Dr. states that bilateral frontal balloon sinuplasties were performed and irrigated with saline.  Next, bilateral sphenoid balloon successful on right but left ostium was never positively identified.  Some mucoid material returned.  Next, bilateral maxillary balloon without difficulty. 
 Next, bilateral anterior and posterior ethmoidectomies were performed using Blakesley forceps.  

The office manager for ENT told me we NEVER bill balloon sinuplasties in the hospital.  They are only done in the office. That the balloon is only a tool for the FESS.  But three different areas were dilated.  Do I code this with just the 31255 and none of the balloons?    Needless to say, I need a class in ENT surgeries. 

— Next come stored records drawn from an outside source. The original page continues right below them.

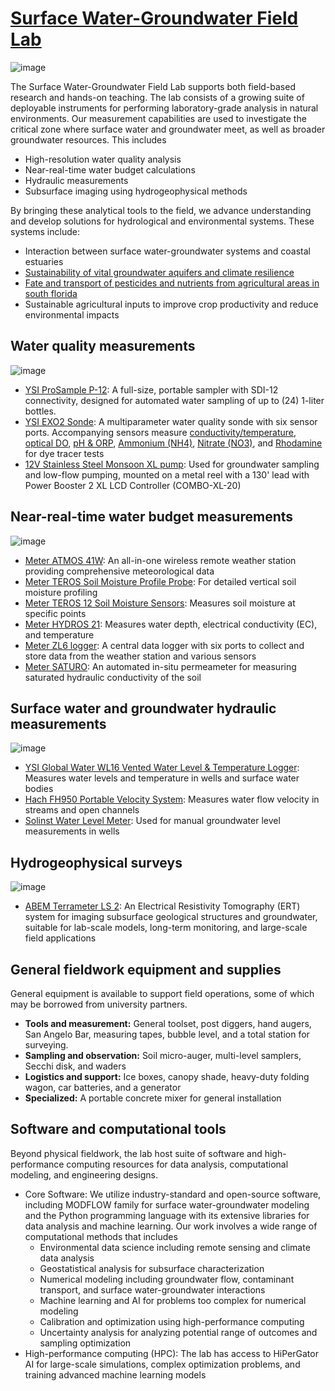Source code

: # [Surface Water-Groundwater Field Lab](https://aselshall.github.io/gwh/lab)

![image](https://github.com/user-attachments/assets/1bacf970-b75c-4212-898c-209efac8ef3d)

The Surface Water-Groundwater Field Lab supports both field-based research and hands-on teaching. The lab consists of a growing suite of deployable instruments for performing laboratory-grade analysis in natural environments. Our measurement capabilities are used to investigate the critical zone where surface water and groundwater meet, as well as broader groundwater resources. This includes 
- High-resolution water quality analysis
- Near-real-time water budget calculations
- Hydraulic measurements
- Subsurface imaging using hydrogeophysical methods 

By bringing these analytical tools to the field, we advance understanding and develop solutions for hydrological and environmental systems. These systems include: 
- Interaction between surface water-groundwater systems and coastal estuaries
- [Sustainability of vital groundwater aquifers and climate resilience](https://mewcha1.github.io/NBI)
- [Fate and transport of pesticides and nutrients from agricultural areas in south florida](https://atmos.eoas.fsu.edu/~mye/Pesticides.php)
- Sustainable agricultural inputs to improve crop productivity and reduce environmental impacts

## Water quality measurements

![image](https://github.com/user-attachments/assets/3a1e9303-bbb0-452e-9c6b-7a7b6245e02e)

- [YSI ProSample P-12](https://www.ysi.com/prosample): A full-size, portable sampler with SDI-12 connectivity, designed for automated water sampling of up to (24) 1-liter bottles.
- [YSI EXO2 Sonde](https://www.ysi.com/exo2): A multiparameter water quality sonde with six sensor ports. Accompanying sensors measure [conductivity/temperature](https://www.ysi.com/wipedct), [optical DO](https://www.ysi.com/product/id-599100-01/EXO-Optical-Dissolved-Oxygen-Smart-Sensor), [pH & ORP](https://www.ysi.com/product/id-599706/EXO-pH--ORP-Smart-Sensor), [Ammonium (NH4)](https://www.ysi.com/product/id-599710/EXO-Ammonium-Smart-Sensor), [Nitrate (NO3)](https://www.ysi.com/product/id-599709/EXO-Nitrate-Smart-Sensor), and [Rhodamine](https://www.ysi.com/exo/rhodamine) for dye tracer tests     
- [12V Stainless Steel Monsoon XL pump](https://www.fondriest.com/proactive-stainlesssteel-monsoon-xl-pump.htm): Used for groundwater sampling and low-flow pumping, mounted on a metal reel with a 130' lead with Power Booster 2 XL LCD Controller (COMBO-XL-20)

## Near-real-time water budget measurements

![image](https://github.com/user-attachments/assets/e3428f5b-0a60-4325-bb07-6e02bfdc4314)

- [Meter ATMOS 41W](https://metergroup.com/): An all-in-one wireless remote weather station providing comprehensive meteorological data
- [Meter TEROS Soil Moisture Profile Probe](https://metergroup.com/products/teros-54/): For detailed vertical soil moisture profiling
- [Meter TEROS 12 Soil Moisture Sensors](https://metergroup.com/products/teros-12/):  Measures soil moisture at specific points
- [Meter HYDROS 21](https://metergroup.com/products/hydros-21/): Measures water depth, electrical conductivity (EC), and temperature
- [Meter ZL6 logger](https://metergroup.com/products/zl6/): A central data logger with six ports to collect and store data from the weather station and various sensors
- [Meter SATURO](https://metergroup.com/products/saturo/): An automated in-situ permeameter for measuring saturated hydraulic conductivity of the soil


## Surface water and groundwater hydraulic measurements

![image](https://github.com/user-attachments/assets/5c2aef73-0b49-47a3-a8b2-720989001cfd)

- [YSI Global Water WL16 Vented Water Level & Temperature Logger](https://www.ysi.com/wl16): Measures water levels and temperature in wells and surface water bodies 
- [Hach FH950 Portable Velocity System](https://www.hach.com/p-fh950-handheld-flow-meters/FH950.11040): Measures water flow velocity in streams and open channels
- [Solinst Water Level Meter](https://www.amazon.com/SOLINST-101-WATER-LEVEL-METER/dp/B00XNMOVAM/): Used for manual groundwater level measurements in wells 

## Hydrogeophysical surveys

![image](https://github.com/user-attachments/assets/26e69fef-b133-4514-80e1-93bfbe88f5a2)

- [ABEM Terrameter LS 2](https://www.guidelinegeo.com/product/abem-terrameter-ls-2/): An Electrical Resistivity Tomography (ERT) system for imaging subsurface geological structures and groundwater, suitable for lab-scale models, long-term monitoring, and large-scale field applications

## General fieldwork equipment and supplies 
General equipment is available to support field operations, some of which may be borrowed from university partners.

- **Tools and measurement:** General toolset, post diggers, hand augers, San Angelo Bar, measuring tapes, bubble level, and a total station for surveying.
- **Sampling and observation:** Soil micro-auger, multi-level samplers, Secchi disk, and waders
- **Logistics and support:** Ice boxes, canopy shade, heavy-duty folding wagon, car batteries, and a generator
- **Specialized:** A portable concrete mixer for general installation

## Software and computational tools
Beyond physical fieldwork, the lab host suite of software and high-performance computing resources for data analysis, computational modeling, and engineering designs.
- Core Software: We utilize industry-standard and open-source software, including MODFLOW family for surface water-groundwater modeling and the Python programming language with its extensive libraries for data analysis and machine learning. Our work involves a wide range of computational methods that includes
  - Environmental data science including remote sensing and climate data analysis
  - Geostatistical analysis for subsurface characterization
  - Numerical modeling including groundwater flow, contaminant transport, and surface water-groundwater interactions
  - Machine learning and AI for problems too complex for numerical modeling
  - Calibration and optimization using high-performance computing
  - Uncertainty analysis for analyzing potential range of outcomes and sampling optimization
- High-performance computing (HPC): The lab has access to HiPerGator AI for large-scale simulations, complex optimization problems, and training advanced machine learning models

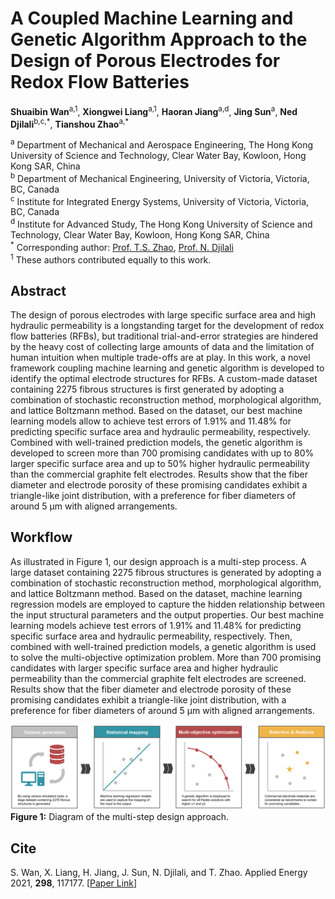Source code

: # A Coupled Machine Learning and Genetic Algorithm Approach to the Design of Porous Electrodes for Redox Flow Batteries
**Shuaibin Wan**<sup>a,1</sup>, **Xiongwei Liang**<sup>a,1</sup>, **Haoran Jiang**<sup>a,d</sup>, **Jing Sun**<sup>a</sup>, **Ned Djilali**<sup>b,c,\*</sup>, **Tianshou Zhao**<sup>a,\*</sup> <br/>

<sup>a</sup> Department of Mechanical and Aerospace Engineering, The Hong Kong University of Science and Technology, Clear Water Bay, Kowloon, Hong Kong SAR, China <br/>
<sup>b</sup> Department of Mechanical Engineering, University of Victoria, Victoria, BC, Canada <br/>
<sup>c</sup> Institute for Integrated Energy Systems, University of Victoria, Victoria, BC, Canada <br/>
<sup>d</sup> Institute for Advanced Study, The Hong Kong University of Science and Technology, Clear Water Bay, Kowloon, Hong Kong SAR, China <br/>
<sup>\*</sup> Corresponding author: [Prof. T.S. Zhao](https://scholar.google.com/citations?user=0mUWHUQAAAAJ&hl=en), [Prof. N. Djilali](https://scholar.google.ca/citations?user=TcpC3GgAAAAJ&hl=en) <br/>
<sup>1</sup> These authors contributed equally to this work. <br/>

## Abstract
The design of porous electrodes with large specific surface area and high hydraulic permeability is a longstanding target for the development of redox flow batteries (RFBs), but traditional trial-and-error strategies are hindered by the heavy cost of collecting large amounts of data and the limitation of human intuition when multiple trade-offs are at play. In this work, a novel framework coupling machine learning and genetic algorithm is developed to identify the optimal electrode structures for RFBs. A custom-made dataset containing 2275 fibrous structures is first generated by adopting a combination of stochastic reconstruction method, morphological algorithm, and lattice Boltzmann method. Based on the dataset, our best machine learning models allow to achieve test errors of 1.91% and 11.48% for predicting specific surface area and hydraulic permeability, respectively. Combined with well-trained prediction models, the genetic algorithm is developed to screen more than 700 promising candidates with up to 80% larger specific surface area and up to 50% higher hydraulic permeability than the commercial graphite felt electrodes. Results show that the fiber diameter and electrode porosity of these promising candidates exhibit a triangle-like joint distribution, with a preference for fiber diameters of around 5 μm with aligned arrangements.

## Workflow
As illustrated in Figure 1, our design approach is a multi-step process. A large dataset containing 2275 fibrous structures is generated by adopting a combination of stochastic reconstruction
method, morphological algorithm, and lattice Boltzmann method. Based on the dataset, machine learning regression models are employed to capture the hidden relationship between the input structural
parameters and the output properties. Our best machine learning models achieve test errors of 1.91% and 11.48% for predicting specific surface area and hydraulic permeability, respectively. Then, combined with well-trained prediction models, a genetic algorithm is used to solve the multi-objective optimization problem. More than 700 promising candidates with larger specific surface area and higher hydraulic permeability than the commercial graphite felt electrodes are screened. Results show that the fiber diameter and electrode porosity of these promising candidates exhibit a triangle-like joint distribution, with a preference for fiber diameters of around 5 μm with aligned arrangements. <br/>

![workflow](/docs/workflow.png) <br/>
**Figure 1:** Diagram of the multi-step design approach. <br/>

## Cite
S. Wan, X. Liang, H. Jiang, J. Sun, N. Djilali, and T. Zhao. Applied Energy 2021, **298**, 117177. [[Paper Link](https://www.sciencedirect.com/science/article/abs/pii/S0306261921006073)]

Thank you for your assistance.


----------



## scadykat (Feb 22, 2016)

Kathy,
You can code Balloon Dilation (31295, 31296, 31297) in an outpatient or office setting. Maybe your supervisor was trying to say that you cannot bill Balloon Dilation codes with FESS codes. (ex: 31296 cannot get billed with 31276). Hope this helps.


----------



## kathymoon (Feb 24, 2016)

scadykat said:


> Kathy,
> You can code Balloon Dilation (31295, 31296, 31297) in an outpatient or office setting. Maybe your supervisor was trying to say that you cannot bill Balloon Dilation codes with FESS codes. (ex: 31296 cannot get billed with 31276). Hope this helps.



Kathy,

So just to clarify, you cannot bill any of the balloon dilations with a FESS.  The physician did all three during the procedure.  Hopefully, not making you repeat yourself, but I am feeling a little unknowledgeable (is that a word) at this time.  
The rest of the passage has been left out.